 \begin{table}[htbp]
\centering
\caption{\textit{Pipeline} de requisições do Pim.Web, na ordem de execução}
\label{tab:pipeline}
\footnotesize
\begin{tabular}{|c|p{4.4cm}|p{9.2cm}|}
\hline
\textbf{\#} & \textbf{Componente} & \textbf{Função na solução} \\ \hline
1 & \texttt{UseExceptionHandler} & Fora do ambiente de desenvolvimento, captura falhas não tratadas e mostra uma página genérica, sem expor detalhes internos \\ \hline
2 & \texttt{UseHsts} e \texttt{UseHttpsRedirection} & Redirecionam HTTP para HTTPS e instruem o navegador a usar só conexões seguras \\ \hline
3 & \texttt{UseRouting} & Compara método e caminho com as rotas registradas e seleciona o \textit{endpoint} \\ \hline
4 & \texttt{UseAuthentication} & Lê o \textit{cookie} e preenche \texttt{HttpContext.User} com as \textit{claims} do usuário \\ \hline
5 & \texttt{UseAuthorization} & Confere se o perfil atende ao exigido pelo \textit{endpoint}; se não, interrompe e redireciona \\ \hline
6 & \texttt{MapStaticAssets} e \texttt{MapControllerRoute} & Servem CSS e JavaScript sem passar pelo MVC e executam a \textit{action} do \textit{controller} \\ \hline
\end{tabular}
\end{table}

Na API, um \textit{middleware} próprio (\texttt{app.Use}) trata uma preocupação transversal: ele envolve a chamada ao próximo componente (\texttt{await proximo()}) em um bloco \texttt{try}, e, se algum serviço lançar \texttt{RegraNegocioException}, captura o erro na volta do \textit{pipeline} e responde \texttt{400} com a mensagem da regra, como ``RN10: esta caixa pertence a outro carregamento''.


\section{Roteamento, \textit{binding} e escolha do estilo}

_ _ _ _ _

Output the entries exactly. Leave nothing out.

 \begin{table}[htbp]
\centering
\caption{\textit{Pipeline} de requisições do Pim.Web, na ordem de execução}
\label{tab:pipeline}
\footnotesize
\begin{tabular}{|c|p{4.4cm}|p{9.2cm}|}
\hline
\textbf{\#} & \textbf{Componente} & \textbf{Função na solução} \\ \hline
1 & \texttt{UseExceptionHandler} & Fora do ambiente de desenvolvimento, captura falhas não tratadas e mostra uma página genérica, sem expor detalhes internos \\ \hline
2 & \texttt{UseHsts} e \texttt{UseHttpsRedirection} & Redirecionam HTTP para HTTPS e instruem o navegador a usar só conexões seguras \\ \hline
3 & \texttt{UseRouting} & Compara método e caminho com as rotas registradas e seleciona o \textit{endpoint} \\ \hline
4 & \texttt{UseAuthentication} & Lê o \textit{cookie} e preenche \texttt{HttpContext.User} com as \textit{claims} do usuário \\ \hline
5 & \texttt{UseAuthorization} & Confere se o perfil atende ao exigido pelo \textit{endpoint}; se não, interrompe e redireciona \\ \hline
6 & \texttt{MapStaticAssets} e \texttt{MapControllerRoute} & Servem CSS e JavaScript sem passar pelo MVC e executam a \textit{action} do \textit{controller} \\ \hline
\end{tabular}
\end{table}

Na API, um \textit{middleware} próprio (\texttt{app.Use}) trata uma preocupação transversal: ele envolve a chamada ao próximo componente (\texttt{await proximo()}) em um bloco \texttt{try}, e, se algum serviço lançar \texttt{RegraNegocioException}, captura o erro na volta do \textit{pipeline} e responde \texttt{400} com a mensagem da regra, como ``RN10: esta caixa pertence a outro carregamento''.


\section{Roteamento, \textit{binding} e escolha do estilo}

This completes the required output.